Malazgirt'in Gizli Kahramanları: Kürtler

Malazgirt'in Gizli Kahramanları: Kürtler
Gazeteci Osman Gülebak'ın, Malazgirt Zaferinin yıldönümü üzerine yazdığı, "Malazgirt'in Gizli Kahramanları: Kürtler" adlı yazısını istifadenize sunuyoruz...

Gazeteci Osman Gülebak'ın, Malazgirt Zaferinin yıldönümü üzerine yazdığı, "Malazgirt'in Gizli Kahramanları: Kürtler" adlı yazısı:

Selçuklular döneminde Anadolu kapılarını Türklere açan Malazgirt Zaferi kutlamaları, Bitlis'in  Ahlat ilçesinde her yıl olduğu gibi bu yıl da cumhurbaşkanının katılımıyla yapıldı. Bizans karşısında kazanılan bu zaferde Türklerle birlikte başta Kürtler olmak üzere bölgede yaşayan diğer Müslüman kavimlerin rolü olmasına rağmen kutlamalarda buna değinilmediği gibi, ulusalcı/milliyetçi bir havanın hakim olması dikkat çekiciydi.

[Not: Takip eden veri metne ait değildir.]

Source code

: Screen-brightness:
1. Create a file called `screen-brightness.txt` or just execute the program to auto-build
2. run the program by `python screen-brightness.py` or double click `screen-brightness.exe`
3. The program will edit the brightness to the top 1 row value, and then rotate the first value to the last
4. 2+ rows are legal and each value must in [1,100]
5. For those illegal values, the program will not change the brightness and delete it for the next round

Halbuki o gün Selçukluların kendilerinden 10 kat fazla olan Bizans ordusunu yenmesinin en temel faktörlerden birisi de bölgedeki başta Kürtler olmak üzere diğer kavimlerin 'İslam kardeşliği' çerçevesinde şartsız bir şekilde onlara yardıma gitmesiydi.

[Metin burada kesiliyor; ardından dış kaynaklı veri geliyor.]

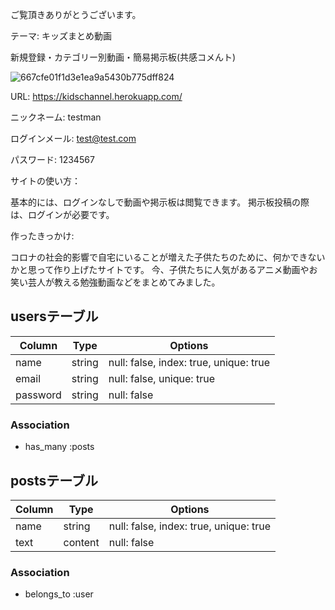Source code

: ご覧頂きありがとうございます。

テーマ: キッズまとめ動画

新規登録・カテゴリー別動画・簡易掲示板(共感コメんト)

![667cfe01f1d3e1ea9a5430b775dff824]()

URL: https://kidschannel.herokuapp.com/

ニックネーム: testman

ログインメール: test@test.com

パスワード: 1234567

サイトの使い方：

基本的には、ログインなしで動画や掲示板は閲覧できます。
掲示板投稿の際は、ログインが必要です。

作ったきっかけ:

コロナの社会的影響で自宅にいることが増えた子供たちのために、何かできないかと思って作り上げたサイトです。
今、子供たちに人気があるアニメ動画やお笑い芸人が教える勉強動画などをまとめてみました。

## usersテーブル

|Column|Type|Options|
|------|----|-------|
|name|string|null: false, index: true, unique: true|
|email|string|null: false, unique: true|
|password|string|null: false|

### Association
- has_many :posts

## postsテーブル

|Column|Type|Options|
|------|----|-------|
|name|string|null: false, index: true, unique: true|
|text|content|null: false|

### Association
- belongs_to :user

Hem Selçukluların savaştan sonra ortaya koyduğu pratik hem de bugün ortaya konulan pratik bu savaşa daha yakından bakmamızı gerektiriyor.

Bu yazımızda üzerinde duracağımız konu, Malazgirt Zaferinde çoğu zaman görmezden gelinen Kürtlerin rolü, Selçukluların savaş sonrası Kürtlere yönelik bölge politikası ve bugüne yansıması olacak.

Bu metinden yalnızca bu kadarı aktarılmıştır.